[Saved entries]
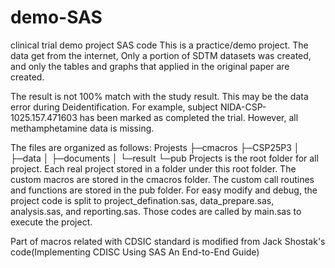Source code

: # demo-SAS
clinical trial demo project SAS code
This is a practice/demo project. The data get from the internet, Only a portion of SDTM datasets was created, and only the tables and graphs that applied in the original paper are created.

The result is not 100% match with the study result. This may be the data error during Deidentification. For example, subject NIDA-CSP-1025.157.471603 has been marked as completed the trial. However,  all methamphetamine data is missing.

The files are organized as follows:
Projests
├─cmacros
├─CSP25P3
│  ├─data
│  ├─documents
│  └─result
└─pub
Projects is the root folder for all project. Each real project stored in a folder under this root folder.
The custom macros are stored in the cmacros folder.
The custom call routines and functions are stored in the pub folder.
For easy modify and debug, the project code is split to project_defination.sas, data_prepare.sas, analysis.sas, and reporting.sas. Those codes are called by main.sas to execute the project.	

Part of macros related with CDSIC standard is modified from Jack Shostak's code(Implementing CDISC Using SAS An End-to-End Guide)

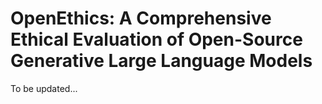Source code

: # OpenEthics: A Comprehensive Ethical Evaluation of Open-Source Generative Large Language Models

To be updated...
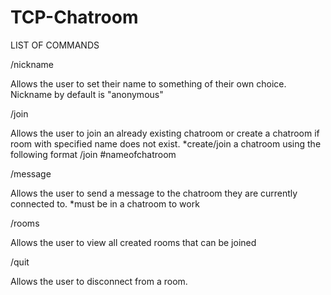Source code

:# TCP-Chatroom

LIST OF COMMANDS

/nickname 

Allows the user to set their name to something of their own choice. Nickname by default is "anonymous"

/join

Allows the user to join an already existing chatroom or create a chatroom if room with specified name does not exist.
*create/join a chatroom using the following format /join #nameofchatroom

/message

Allows the user to send a message to the chatroom they are currently connected to.
*must be in a chatroom to work

/rooms

Allows the user to view all created rooms that can be joined

/quit

Allows the user to disconnect from a room.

_Your objective_
Go through the entries and return each line where the word "custom" appears.

_Exercise output_
The custom macros are stored in the cmacros folder.
The custom call routines and functions are stored in the pub folder.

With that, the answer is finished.